Tuesday, September 13, 2011

Probing Techniques


Effective interviews depend on well-thought out and well-structured questions, with good mixture of various types like Open, closed, multiple, leading, hypothetical, behavioural, reflective and probing questions.

Probing are follow-up question generally comes after the open questions. Probing works far better than having scripted question, since it is rare that a candidate will give you all the required information from your lead question.
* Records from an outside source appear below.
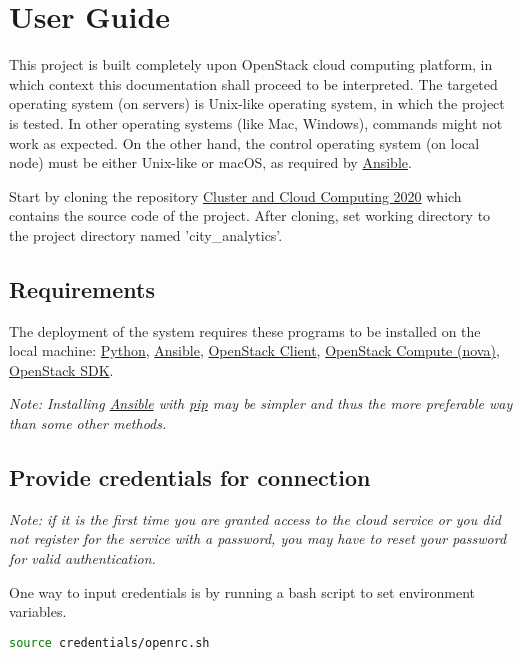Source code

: \section{User Guide}
This project is built completely upon OpenStack cloud computing platform, in which context this documentation shall proceed to be interpreted. The targeted operating system (on servers) is Unix-like operating system, in which the project is tested. In other operating systems (like Mac, Windows), commands might not work as expected. On the other hand, the control operating system (on local node) must be either Unix-like or macOS, as required by \href{https://docs.ansible.com/ansible/latest/installation_guide/intro_installation.html}{Ansible}.  

Start by cloning the repository \href{https://github.com/nxv1987/UniMelb---Cluster-and-Cloud-Computing-COMP90024-2020-SM1}{Cluster and Cloud Computing 2020} which contains the source code of the project. After cloning, set working directory to the project directory named 'city\_analytics'.  

\subsection{Requirements}
The deployment of the system requires these programs to be installed on the local machine: \href{https://www.python.org/}{Python}, \href{https://docs.ansible.com/ansible/latest/installation_guide/intro_installation.html}{Ansible}, \href{https://docs.openstack.org/newton/user-guide/common/cli-install-openstack-command-line-clients.html}{OpenStack Client}, \href{https://docs.openstack.org/nova/latest/#installation}{OpenStack Compute (nova)}, \href{https://docs.openstack.org/openstacksdk/latest/user/}{OpenStack SDK}.  

\textit{Note: Installing \href{https://docs.ansible.com/ansible/latest/installation_guide/intro_installation.html}{Ansible} with \href{https://pip.pypa.io/en/stable/}{pip} may be simpler and thus the more preferable way than some other methods.}  

\subsection{Provide credentials for connection}
\textit{Note: if it is the first time you are granted access to the cloud service or you did not register for the service with
a password, you may have to reset your password for valid authentication.}  

One way to input credentials is by running a bash script to set environment variables.  
\begin{lstlisting}[language=bash]
source credentials/openrc.sh
\end{lstlisting}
The questions should be short, simple, and in past tense. “Can you give me example?” or “What did you do?” or “What was the outcome?”

According to Richard Boyatzis a competency is defined as “an underlying characteristic of an individual which is causally related to effective or superior performance.” Once you have defined the competencies you need for a role, you can use simple question structures to probe them.

Probing Techniques:

Repeating:  If candidate is going off the track and keeps explaining around the subject and not very specific to the question repeat the question will help to get better evidence of subject understanding.

Hinting: Interviewer gives the hints while probing "Is this something like...." which will help candidate to start.

Rearranging: Interviewer rearranges his question for better understanding of the candidate so that the candidate understands it better and starts talking on that.

Explanation: Interviewer can ask more explanations or examples to probe the understanding of certain area to the candidate.

Silence: If candidate is taking time or hesitates the interviewer maintains the science so that the candidate breaks science.

Start again: when candidate keeps silent interviewer can start the discussion with questions like "what else you can think of?"

Probing should not have inappropriate closed questions like after the candidates answers should not ask "did you really....?" and multiple questions at once or not related questions to the job requirements should be avoided.